** Assignment **
Identify all lines in the listing that include the word "simplicity", and copy them out.

_ _ _ _ _

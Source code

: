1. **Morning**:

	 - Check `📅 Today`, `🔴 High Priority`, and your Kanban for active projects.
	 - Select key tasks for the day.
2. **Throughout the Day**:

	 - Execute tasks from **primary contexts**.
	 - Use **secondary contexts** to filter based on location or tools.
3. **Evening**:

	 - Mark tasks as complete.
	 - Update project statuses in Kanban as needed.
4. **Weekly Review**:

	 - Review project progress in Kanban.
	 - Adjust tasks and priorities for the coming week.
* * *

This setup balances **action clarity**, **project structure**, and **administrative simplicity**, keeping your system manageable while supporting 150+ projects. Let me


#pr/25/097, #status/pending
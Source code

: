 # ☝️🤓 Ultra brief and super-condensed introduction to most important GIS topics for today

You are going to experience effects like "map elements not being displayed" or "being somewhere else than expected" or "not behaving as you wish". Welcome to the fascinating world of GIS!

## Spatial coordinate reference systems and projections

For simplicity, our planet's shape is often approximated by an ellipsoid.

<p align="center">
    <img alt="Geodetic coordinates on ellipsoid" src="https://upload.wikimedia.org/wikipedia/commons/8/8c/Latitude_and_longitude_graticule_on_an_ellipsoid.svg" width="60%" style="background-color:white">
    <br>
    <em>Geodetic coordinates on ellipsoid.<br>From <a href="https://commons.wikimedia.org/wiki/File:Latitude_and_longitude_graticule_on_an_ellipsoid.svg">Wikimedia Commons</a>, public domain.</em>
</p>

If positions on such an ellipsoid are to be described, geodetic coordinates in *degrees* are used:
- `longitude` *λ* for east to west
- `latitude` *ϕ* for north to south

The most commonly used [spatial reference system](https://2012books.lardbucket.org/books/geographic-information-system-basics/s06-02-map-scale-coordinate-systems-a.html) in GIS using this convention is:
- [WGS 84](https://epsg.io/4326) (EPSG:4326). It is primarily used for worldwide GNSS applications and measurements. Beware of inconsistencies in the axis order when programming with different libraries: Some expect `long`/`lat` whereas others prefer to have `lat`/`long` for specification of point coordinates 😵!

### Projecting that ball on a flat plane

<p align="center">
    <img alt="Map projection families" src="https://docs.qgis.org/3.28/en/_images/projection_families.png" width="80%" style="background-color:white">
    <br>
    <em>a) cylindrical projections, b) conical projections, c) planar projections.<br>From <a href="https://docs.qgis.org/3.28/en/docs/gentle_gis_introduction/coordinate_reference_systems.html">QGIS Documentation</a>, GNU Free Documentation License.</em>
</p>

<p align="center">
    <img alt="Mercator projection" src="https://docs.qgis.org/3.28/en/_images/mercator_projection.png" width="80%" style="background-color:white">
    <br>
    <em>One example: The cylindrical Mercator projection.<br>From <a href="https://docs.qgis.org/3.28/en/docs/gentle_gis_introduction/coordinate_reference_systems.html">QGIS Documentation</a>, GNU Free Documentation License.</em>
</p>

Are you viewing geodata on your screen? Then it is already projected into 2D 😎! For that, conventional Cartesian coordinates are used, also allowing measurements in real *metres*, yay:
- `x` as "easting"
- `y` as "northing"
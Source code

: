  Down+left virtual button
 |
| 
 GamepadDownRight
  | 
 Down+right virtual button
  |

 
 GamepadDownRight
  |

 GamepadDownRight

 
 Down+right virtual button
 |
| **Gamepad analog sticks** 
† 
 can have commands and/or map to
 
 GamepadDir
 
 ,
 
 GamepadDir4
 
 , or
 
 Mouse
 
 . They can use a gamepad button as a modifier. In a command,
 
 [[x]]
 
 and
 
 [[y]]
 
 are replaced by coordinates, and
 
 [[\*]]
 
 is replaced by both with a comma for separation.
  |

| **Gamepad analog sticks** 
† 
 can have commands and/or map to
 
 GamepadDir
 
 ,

_ _ _ _ _

** Task answer **
This setup balances **action clarity**, **project structure**, and **administrative simplicity**, keeping your system manageable while supporting 150+ projects. Let me
For simplicity, our planet's shape is often approximated by an ellipsoid.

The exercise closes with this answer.